Italy’s casino projected to open next month
Italy’s land-based gambling operators have been ordered to remain shut until at least May 3.
Calvin Ayre reports that gambling operators will likely be the last to qualify for a new staggered reopening plan in the country.
On Saturday, Italy’s government published its latest decree on retail commerce lockdowns to prevent further transmission of coronavirus.
Betting shops, bingo halls and slots/video lottery terminal rooms have all been ordered to remain shut until at least May 3.
The government is planning a staggered reopening of retail operations starting May 4, with strict rules regarding how many customers will be allowed inside shops.
For example, shops occupying less than 40 square metres will only be allowed to admit a single customer at a time, and retail staff must wear masks, gloves and conduct twice-daily cleanings of the whole operation.
By May 11-12, the government plans to reopen some court facilities and professional offices.
It’s possible that some bars, restaurants and other ‘entertainment’ venues will be allowed to reopen starting May 18, but much will depend on the number of new coronavirus infections.
Horseracing meetings in Rome and Milan have been told they will remain under lockdown until at least May 14.
Online sportsbook operators will be pleased to learn that by the end of May, the government hopes to resume play of professional sports, including Serie A football, although this will only take place ‘behind closed doors’.
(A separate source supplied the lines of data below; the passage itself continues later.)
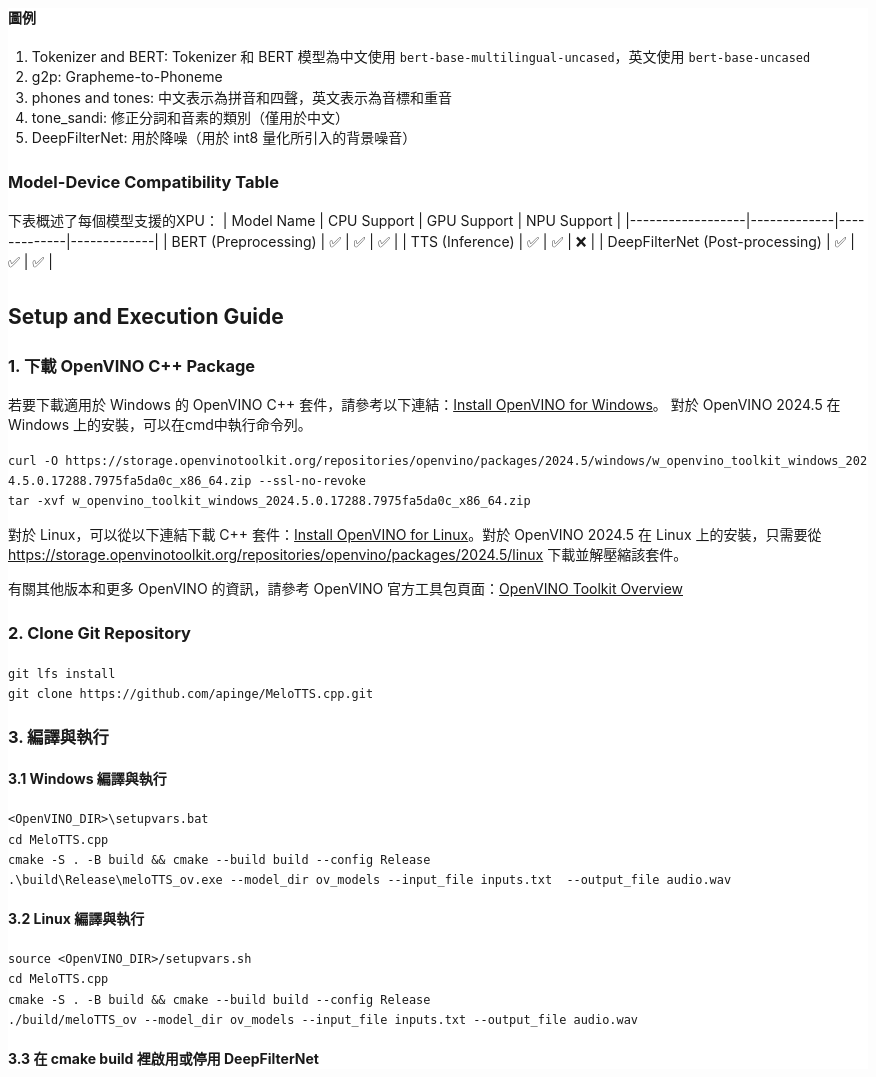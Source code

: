
#### 圖例
1. Tokenizer and BERT: Tokenizer 和 BERT 模型為中文使用 `bert-base-multilingual-uncased`，英文使用 `bert-base-uncased`
2. g2p: Grapheme-to-Phoneme
3. phones and tones: 中文表示為拼音和四聲，英文表示為音標和重音
4. tone_sandi: 修正分詞和音素的類別（僅用於中文）
5. DeepFilterNet: 用於降噪（用於 int8 量化所引入的背景噪音）


### Model-Device Compatibility Table
下表概述了每個模型支援的XPU：
| Model Name       | CPU Support | GPU Support | NPU Support |
|------------------|-------------|-------------|-------------|
| BERT (Preprocessing) | ✅           | ✅           | ✅           |
| TTS (Inference)      | ✅           | ✅           | ❌           |
| DeepFilterNet (Post-processing) | ✅           | ✅           | ✅           |

## Setup and Execution Guide

### 1. 下載 OpenVINO C++ Package

若要下載適用於 Windows 的 OpenVINO C++ 套件，請參考以下連結：[Install OpenVINO for Windows](https://docs.openvino.ai/2024/get-started/install-openvino/install-openvino-archive-windows.html)。
對於 OpenVINO 2024.5 在 Windows 上的安裝，可以在cmd中執行命令列。

```
curl -O https://storage.openvinotoolkit.org/repositories/openvino/packages/2024.5/windows/w_openvino_toolkit_windows_2024.5.0.17288.7975fa5da0c_x86_64.zip --ssl-no-revoke
tar -xvf w_openvino_toolkit_windows_2024.5.0.17288.7975fa5da0c_x86_64.zip
```
對於 Linux，可以從以下連結下載 C++ 套件：[Install OpenVINO for Linux](https://docs.openvino.ai/2024/get-started/install-openvino/install-openvino-archive-linux.html)。對於 OpenVINO 2024.5 在 Linux 上的安裝，只需要從 https://storage.openvinotoolkit.org/repositories/openvino/packages/2024.5/linux 下載並解壓縮該套件。

有關其他版本和更多 OpenVINO 的資訊，請參考 OpenVINO 官方工具包頁面：[OpenVINO Toolkit Overview](https://www.intel.com/content/www/us/en/developer/tools/openvino-toolkit/overview.html)

### 2. Clone Git Repository
```
git lfs install
git clone https://github.com/apinge/MeloTTS.cpp.git
```

### 3. 編譯與執行
#### 3.1 Windows 編譯與執行
```
<OpenVINO_DIR>\setupvars.bat
cd MeloTTS.cpp
cmake -S . -B build && cmake --build build --config Release
.\build\Release\meloTTS_ov.exe --model_dir ov_models --input_file inputs.txt  --output_file audio.wav
```
#### 3.2 Linux 編譯與執行
```
source <OpenVINO_DIR>/setupvars.sh
cd MeloTTS.cpp 
cmake -S . -B build && cmake --build build --config Release
./build/meloTTS_ov --model_dir ov_models --input_file inputs.txt --output_file audio.wav
```
#### 3.3 在 cmake build 裡啟用或停用 DeepFilterNet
The government doesn’t expect to open sports venues to the public until June or July, and even then this will be limited to venues with small capacity.
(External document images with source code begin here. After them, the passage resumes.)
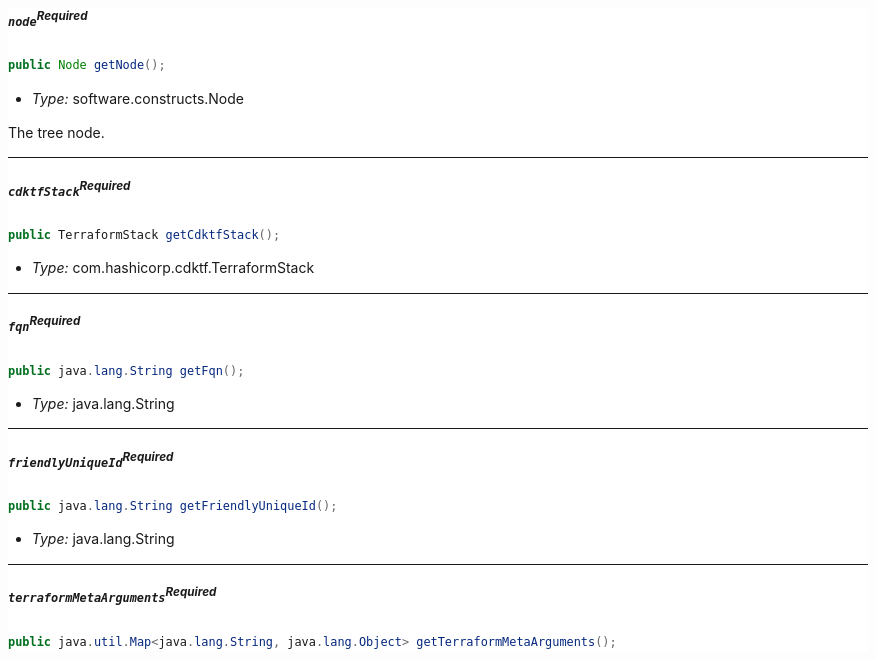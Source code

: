 
##### `node`<sup>Required</sup> <a name="node" id="@cdktf/provider-gitlab.integrationExternalWiki.IntegrationExternalWiki.property.node"></a>

```java
public Node getNode();
```

- *Type:* software.constructs.Node

The tree node.

---

##### `cdktfStack`<sup>Required</sup> <a name="cdktfStack" id="@cdktf/provider-gitlab.integrationExternalWiki.IntegrationExternalWiki.property.cdktfStack"></a>

```java
public TerraformStack getCdktfStack();
```

- *Type:* com.hashicorp.cdktf.TerraformStack

---

##### `fqn`<sup>Required</sup> <a name="fqn" id="@cdktf/provider-gitlab.integrationExternalWiki.IntegrationExternalWiki.property.fqn"></a>

```java
public java.lang.String getFqn();
```

- *Type:* java.lang.String

---

##### `friendlyUniqueId`<sup>Required</sup> <a name="friendlyUniqueId" id="@cdktf/provider-gitlab.integrationExternalWiki.IntegrationExternalWiki.property.friendlyUniqueId"></a>

```java
public java.lang.String getFriendlyUniqueId();
```

- *Type:* java.lang.String

---

##### `terraformMetaArguments`<sup>Required</sup> <a name="terraformMetaArguments" id="@cdktf/provider-gitlab.integrationExternalWiki.IntegrationExternalWiki.property.terraformMetaArguments"></a>

```java
public java.util.Map<java.lang.String, java.lang.Object> getTerraformMetaArguments();
```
The current lack of sports activity and closure of retail operators has pummelled Italy’s betting industry, with revenue in March falling by nearly three-fifths year-on-year to just 75.3 million euros, as retail betting fell 73 per cent to 26 million euro and online dropped 43 per cent to 49.3 million euro.
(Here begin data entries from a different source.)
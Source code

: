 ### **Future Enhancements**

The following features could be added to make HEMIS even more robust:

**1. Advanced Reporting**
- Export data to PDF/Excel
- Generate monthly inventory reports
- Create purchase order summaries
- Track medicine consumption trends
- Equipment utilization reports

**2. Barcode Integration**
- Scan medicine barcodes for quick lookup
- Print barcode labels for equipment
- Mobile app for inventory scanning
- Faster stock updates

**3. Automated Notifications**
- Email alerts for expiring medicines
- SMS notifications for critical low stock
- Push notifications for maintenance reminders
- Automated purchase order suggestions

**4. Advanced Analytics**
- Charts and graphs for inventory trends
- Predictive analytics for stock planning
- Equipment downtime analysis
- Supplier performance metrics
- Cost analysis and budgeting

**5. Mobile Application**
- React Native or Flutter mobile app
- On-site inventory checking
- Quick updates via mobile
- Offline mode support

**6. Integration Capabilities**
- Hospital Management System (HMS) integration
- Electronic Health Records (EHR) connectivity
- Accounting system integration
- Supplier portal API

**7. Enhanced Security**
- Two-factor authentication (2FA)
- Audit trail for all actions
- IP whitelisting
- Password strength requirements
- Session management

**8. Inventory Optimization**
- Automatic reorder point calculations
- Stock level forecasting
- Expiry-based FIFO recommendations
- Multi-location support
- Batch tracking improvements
Italian football’s ownership ranks have appealed to the government to lift the prohibition on gambling advertising and sponsorship, even temporarily, to allow them to recoup the losses they’ve suffered from their enforced inactivity.
But these pleas have gone unrewarded, with members of the 5 Star Movement party in particular rejecting out of hand any notion of allowing sports-related gambling promotions now or in the future.
TAB takes coronavirus hammering
Australia’s largest online gambling company, Tabcorp, has taken a battering from the cancellation of major sporting events and the shutdown licenced venues and TAB agencies where many of its client’s punt.
Business News Australia reported last month that new and obscure sport betting options like Belarusian Premier League and Tajikistan men’s basketball have been unable to compensate for loss of revenue that would normally come from the world’s most popular competitions in Australia and around the world.
The state of affairs led to the group temporarily standing down more than 700 employees to 30 June in businesses where there is no work due to coronavirus-related closures.
A further 160 technology contractors have also been let go, representing a cut of 40 per cent.
Business-as-usual expenditure for the current half is expected to be down by a quarter at around $120 million and Tabcorp has expanded its banking facilities through an additional $226 million short-term facility payable in mid-2021.
Managing director and TAB chief executive David Attenborough has also taken a 20 per cent fixed remuneration pay cut until the end of the financial year.
“This continues to be a very challenging time for our people, businesses, partners and the community,” says Mr Attenborough.
“We are committed to working proactively and collaboratively with all our stakeholders so that we can collectively emerge from the coronavirus period as strongly as possible.”
Meanwhile, chairman and non-executive director fees have been reduced by 10 per cent, following on from an earlier 10 per cent cut in September last year.
Tabcorp highlights its lotteries and keno and wagering and media digital channels are operations, as well as its lotteries retail network of newsagents, convenience stores and other outlets.
Thoroughbred, harness and greyhound race meetings in Australia, except Tasmania, continue to run in accordance with strict state government biosecurity and public health restrictions.
Fees owed in April by venues under Sky Racing, Tab, Keno and MAX contracts have been suspended and will be reviewed monthly.